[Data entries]
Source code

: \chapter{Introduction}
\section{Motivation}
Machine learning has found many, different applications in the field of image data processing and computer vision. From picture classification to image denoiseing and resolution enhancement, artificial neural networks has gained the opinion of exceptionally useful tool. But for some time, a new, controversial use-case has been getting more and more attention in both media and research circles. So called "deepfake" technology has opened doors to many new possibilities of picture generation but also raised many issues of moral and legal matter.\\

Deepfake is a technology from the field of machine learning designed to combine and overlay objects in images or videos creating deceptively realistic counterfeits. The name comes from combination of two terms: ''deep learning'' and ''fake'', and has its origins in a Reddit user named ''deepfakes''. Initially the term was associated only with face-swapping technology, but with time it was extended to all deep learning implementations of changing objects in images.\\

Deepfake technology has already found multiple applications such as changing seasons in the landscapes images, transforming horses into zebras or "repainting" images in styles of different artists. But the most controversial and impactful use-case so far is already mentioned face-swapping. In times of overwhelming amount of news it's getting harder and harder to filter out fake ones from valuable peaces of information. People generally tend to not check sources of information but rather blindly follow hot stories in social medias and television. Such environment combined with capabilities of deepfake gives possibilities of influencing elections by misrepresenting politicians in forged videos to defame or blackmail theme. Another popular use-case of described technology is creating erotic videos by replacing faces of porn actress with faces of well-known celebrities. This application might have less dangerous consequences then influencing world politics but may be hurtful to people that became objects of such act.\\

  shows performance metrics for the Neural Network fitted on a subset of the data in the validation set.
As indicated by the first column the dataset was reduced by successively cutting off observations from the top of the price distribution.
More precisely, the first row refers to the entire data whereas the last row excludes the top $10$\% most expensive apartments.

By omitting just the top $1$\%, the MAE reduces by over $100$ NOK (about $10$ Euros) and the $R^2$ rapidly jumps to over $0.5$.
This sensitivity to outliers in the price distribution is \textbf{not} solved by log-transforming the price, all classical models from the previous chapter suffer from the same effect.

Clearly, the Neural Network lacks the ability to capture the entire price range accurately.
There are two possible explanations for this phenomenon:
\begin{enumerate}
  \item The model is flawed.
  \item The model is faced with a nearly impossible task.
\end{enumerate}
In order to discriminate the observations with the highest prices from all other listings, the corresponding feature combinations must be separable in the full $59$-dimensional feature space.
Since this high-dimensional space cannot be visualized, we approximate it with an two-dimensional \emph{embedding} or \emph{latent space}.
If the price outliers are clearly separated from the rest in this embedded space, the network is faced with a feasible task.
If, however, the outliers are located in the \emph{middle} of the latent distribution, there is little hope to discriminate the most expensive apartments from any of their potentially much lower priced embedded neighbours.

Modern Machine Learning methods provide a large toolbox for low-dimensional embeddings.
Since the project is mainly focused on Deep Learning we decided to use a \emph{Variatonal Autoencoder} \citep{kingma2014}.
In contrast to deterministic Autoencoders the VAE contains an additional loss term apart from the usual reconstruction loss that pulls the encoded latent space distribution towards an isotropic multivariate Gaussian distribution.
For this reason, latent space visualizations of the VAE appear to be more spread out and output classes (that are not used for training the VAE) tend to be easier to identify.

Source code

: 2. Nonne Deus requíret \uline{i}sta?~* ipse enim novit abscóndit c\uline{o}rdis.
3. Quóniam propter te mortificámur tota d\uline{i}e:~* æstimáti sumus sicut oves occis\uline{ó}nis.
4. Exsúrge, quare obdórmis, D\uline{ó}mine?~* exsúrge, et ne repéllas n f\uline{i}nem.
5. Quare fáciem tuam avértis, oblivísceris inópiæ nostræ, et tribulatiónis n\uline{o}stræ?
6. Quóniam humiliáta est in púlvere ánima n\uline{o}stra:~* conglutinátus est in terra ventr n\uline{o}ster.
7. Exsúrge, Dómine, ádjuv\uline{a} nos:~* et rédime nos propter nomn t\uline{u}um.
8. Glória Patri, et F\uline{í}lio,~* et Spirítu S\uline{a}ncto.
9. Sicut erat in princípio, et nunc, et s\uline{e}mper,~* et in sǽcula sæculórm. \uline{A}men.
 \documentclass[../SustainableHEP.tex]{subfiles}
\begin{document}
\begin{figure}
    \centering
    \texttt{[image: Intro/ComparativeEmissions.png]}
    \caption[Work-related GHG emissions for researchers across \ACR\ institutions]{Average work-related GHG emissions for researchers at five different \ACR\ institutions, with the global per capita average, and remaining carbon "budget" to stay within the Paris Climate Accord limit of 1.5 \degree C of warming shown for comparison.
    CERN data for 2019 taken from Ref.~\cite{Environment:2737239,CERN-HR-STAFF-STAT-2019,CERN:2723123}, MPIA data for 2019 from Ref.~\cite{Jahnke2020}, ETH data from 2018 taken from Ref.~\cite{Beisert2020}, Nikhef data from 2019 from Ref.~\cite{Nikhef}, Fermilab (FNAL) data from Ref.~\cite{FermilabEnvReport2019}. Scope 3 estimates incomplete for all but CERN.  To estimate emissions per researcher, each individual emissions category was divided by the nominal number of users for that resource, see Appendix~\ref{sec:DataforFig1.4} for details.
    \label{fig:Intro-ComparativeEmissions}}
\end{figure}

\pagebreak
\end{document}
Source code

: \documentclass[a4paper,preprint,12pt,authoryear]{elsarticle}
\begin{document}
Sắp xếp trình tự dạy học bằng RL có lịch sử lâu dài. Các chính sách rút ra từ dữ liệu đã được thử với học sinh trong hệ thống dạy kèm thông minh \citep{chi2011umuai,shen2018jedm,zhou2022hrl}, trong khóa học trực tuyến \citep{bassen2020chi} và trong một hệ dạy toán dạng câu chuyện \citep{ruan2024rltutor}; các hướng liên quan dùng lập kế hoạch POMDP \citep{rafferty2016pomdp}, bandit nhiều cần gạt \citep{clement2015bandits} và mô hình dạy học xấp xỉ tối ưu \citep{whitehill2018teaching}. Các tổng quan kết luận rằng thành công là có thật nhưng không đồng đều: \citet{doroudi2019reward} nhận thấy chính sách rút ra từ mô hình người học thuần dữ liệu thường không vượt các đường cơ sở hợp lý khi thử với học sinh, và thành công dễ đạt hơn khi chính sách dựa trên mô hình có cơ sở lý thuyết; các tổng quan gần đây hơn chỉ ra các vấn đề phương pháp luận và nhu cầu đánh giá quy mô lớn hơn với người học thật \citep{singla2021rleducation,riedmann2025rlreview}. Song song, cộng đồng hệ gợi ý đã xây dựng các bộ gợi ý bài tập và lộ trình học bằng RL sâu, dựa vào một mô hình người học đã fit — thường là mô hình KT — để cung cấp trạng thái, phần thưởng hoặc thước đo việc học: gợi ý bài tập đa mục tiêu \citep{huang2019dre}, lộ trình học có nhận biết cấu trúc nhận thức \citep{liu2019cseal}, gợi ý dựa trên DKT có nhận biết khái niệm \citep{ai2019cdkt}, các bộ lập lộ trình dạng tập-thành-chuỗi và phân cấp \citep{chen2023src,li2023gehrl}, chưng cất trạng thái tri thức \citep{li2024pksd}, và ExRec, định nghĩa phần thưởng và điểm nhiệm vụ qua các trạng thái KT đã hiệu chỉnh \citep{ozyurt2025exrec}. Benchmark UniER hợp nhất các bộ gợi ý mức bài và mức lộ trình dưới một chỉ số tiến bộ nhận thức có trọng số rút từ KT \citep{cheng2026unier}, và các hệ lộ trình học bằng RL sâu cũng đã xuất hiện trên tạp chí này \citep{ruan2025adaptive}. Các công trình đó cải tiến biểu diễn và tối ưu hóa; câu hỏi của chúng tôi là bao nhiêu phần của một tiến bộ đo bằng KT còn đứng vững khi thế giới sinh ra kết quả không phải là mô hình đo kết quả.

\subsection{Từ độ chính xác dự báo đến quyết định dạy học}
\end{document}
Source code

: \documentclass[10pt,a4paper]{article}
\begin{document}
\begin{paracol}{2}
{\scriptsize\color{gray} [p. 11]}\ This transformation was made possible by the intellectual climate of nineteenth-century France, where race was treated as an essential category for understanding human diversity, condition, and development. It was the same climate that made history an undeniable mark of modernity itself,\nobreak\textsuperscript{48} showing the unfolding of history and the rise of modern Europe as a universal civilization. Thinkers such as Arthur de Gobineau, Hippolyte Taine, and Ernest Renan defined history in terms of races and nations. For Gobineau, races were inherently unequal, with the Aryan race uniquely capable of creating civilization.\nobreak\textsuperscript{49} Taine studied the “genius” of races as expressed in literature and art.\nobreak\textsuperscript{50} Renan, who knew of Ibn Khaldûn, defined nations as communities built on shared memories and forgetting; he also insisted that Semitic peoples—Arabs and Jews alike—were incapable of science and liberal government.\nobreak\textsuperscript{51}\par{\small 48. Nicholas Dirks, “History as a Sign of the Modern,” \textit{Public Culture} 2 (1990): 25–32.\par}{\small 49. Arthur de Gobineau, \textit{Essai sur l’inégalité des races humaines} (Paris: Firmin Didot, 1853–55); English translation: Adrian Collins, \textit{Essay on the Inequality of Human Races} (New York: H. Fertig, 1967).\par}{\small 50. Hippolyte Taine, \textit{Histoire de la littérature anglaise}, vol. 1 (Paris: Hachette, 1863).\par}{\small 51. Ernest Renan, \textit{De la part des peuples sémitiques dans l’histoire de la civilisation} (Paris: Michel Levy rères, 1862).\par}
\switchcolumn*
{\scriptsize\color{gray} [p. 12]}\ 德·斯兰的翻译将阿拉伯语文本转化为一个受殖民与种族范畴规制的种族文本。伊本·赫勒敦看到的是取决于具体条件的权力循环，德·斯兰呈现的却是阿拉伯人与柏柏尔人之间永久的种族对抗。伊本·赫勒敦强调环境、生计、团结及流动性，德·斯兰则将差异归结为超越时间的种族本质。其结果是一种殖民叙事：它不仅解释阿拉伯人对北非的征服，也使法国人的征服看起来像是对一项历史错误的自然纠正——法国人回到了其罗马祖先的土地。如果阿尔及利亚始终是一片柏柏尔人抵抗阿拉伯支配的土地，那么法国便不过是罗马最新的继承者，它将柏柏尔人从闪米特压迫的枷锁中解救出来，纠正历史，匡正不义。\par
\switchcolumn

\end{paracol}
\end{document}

TASK BRIEF
Each line above that holds the string "Quóniam" should be copied and shown.

SOLUTION
3. Quóniam propter te mortificámur tota d\uline{i}e:~* æstimáti sumus sicut oves occis\uline{ó}nis.
6. Quóniam humiliáta est in púlvere ánima n\uline{o}stra:~* conglutinátus est in terra ventr n\uline{o}ster.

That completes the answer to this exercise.